Fenomena job hugging atau kecenderungan untuk tetap bertahan dalam satu pekerjaan yang tengah dijalani, meskipun sudah tidak memiliki minat dan motivasi dalam pekerjaan tersebut kini tengah menghinggapi sebagian masyarakat Indonesia. Hal itu terpaksa dilakukan agar dapat bertahan hidup dimana ketidakpastian lapangan kerja kerap kali membayangi. Belum lagi maraknya ancaman PHK Massal dan tekanan ekonomi yang semakin memberatkan masyarakat.
Guru Besar Fisipol UGM sekaligus pengamat ketenagakerjaan, Prof. Dr. Tadjuddin Noer Effendi, M.A., mengungkapkan fenomena ini sebenarnya bukanlah hal baru, melainkan sudah ada sejak dahulu. Situasi pasar kerja yang cukup sulit, menjadi salah satu faktor masyarakat cenderung bertahan pada pekerjaannya. “Mencari pekerjaan baru memiliki resiko yang tinggi, maka mereka cenderung memilih bertahan,” ungkapnya, Rabu (17/9).
Selain itu, faktor keamanan finansial dan stabilitas menjadi alasan paling dominan dalam job hugging meskipun situasi kerja tidak sesuai dengan apa yang diharapkan. “Berharap burung terbang tinggi, punai di tangan dilepaskan,” ucapnya menganalogikan dengan situasi para pekerja saat ini dengan pepatah tersebut. “Lebih baik bertahan dengan pekerjaan yang ada saat ini daripada mengambil keputusan yang cukup beresiko dan belum pasti untuk kedepannya,” sambungnya.
Menurutnya, situasi pasar kerja dalam lima tahun belakangan ini yang tidak menentu. Angka pengangguran tinggi, daya beli rendah, laju ekonomi yang melambat. Permasalahan ini juga memiliki efek domino terhadap serapan tenaga kerja baru terutama untuk fresh graduate. “Nah, inilah yang menyebabkan tingginya angka pengangguran. Saat ini mencapai 7,4 persen dan tertinggi di Asia Tenggara.

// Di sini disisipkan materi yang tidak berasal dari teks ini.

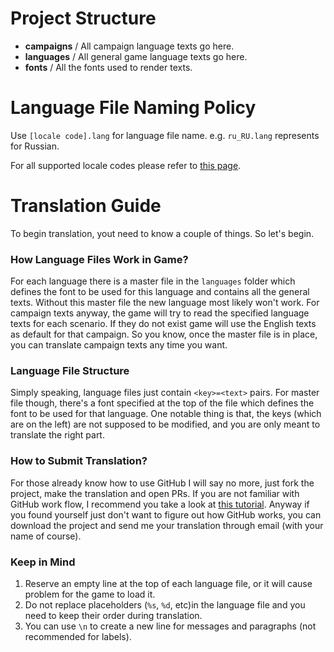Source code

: # Project Structure

* **campaigns** / All campaign language texts go here.
* **languages** / All general game language texts go here.
* **fonts** / All the fonts used to render texts.

# Language File Naming Policy

Use `[locale code].lang` for language file name. e.g. `ru_RU.lang` represents for Russian.

For all supported locale codes please refer to [this page](http://www.oracle.com/technetwork/java/javase/java8locales-2095355.html).

# Translation Guide

To begin translation, yout need to know a couple of things. So let's begin.

### How Language Files Work in Game?

For each language there is a master file in the `languages` folder which defines the font to be used for this language and contains all the general texts. Without this master file the new language most likely won't work. For campaign texts anyway, the game will try to read the specified language texts for each scenario. If they do not exist game will use the English texts as default for that campaign. So you know, once the master file is in place, you can translate campaign texts any time you want.

### Language File Structure

Simply speaking, language files just contain `<key>=<text>` pairs. For master file though, there's a font specified at the top of the file which defines the font to be used for that language. One notable thing is that, the keys (which are on the left) are not supposed to be modified, and you are only meant to translate the right part.

### How to Submit Translation?

For those already know how to use GitHub I will say no more, just fork the project, make the translation and open PRs. If you are not familiar with GitHub work flow, I recommend you take a look at [this tutorial](https://guides.github.com/activities/forking/). Anyway if you found yourself just don't want to figure out how GitHub works, you can download the project and send me your translation through email (with your name of course).

### Keep in Mind

1. Reserve an empty line at the top of each language file, or it will cause problem for the game to load it.
2. Do not replace placeholders (`%s`, `%d`, etc)in the language file and you need to keep their order during translation.
3. You can use `\n` to create a new line for messages and paragraphs (not recommended for labels).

Mayoritas dari pengangguran adalah usia pencari kerja antara usia 15 – 24 tahun,” ungkapnya.
Jalan pintas yang saat ini banyak dipilih adalah dengan menambah pekerjaan di samping melakoni pekerjaan utama. Hal itu dilakukan daripada harus mengambil resiko dengan melepaskan pekerjaan lama untuk mencari pekerjaan baru yang belum pasti. “Masyarakat lebih memilih untuk menambah pemasukan dari pekerjaan sampingan seperti freelance atau bisnis kecil-kecilan,” pungkasnya.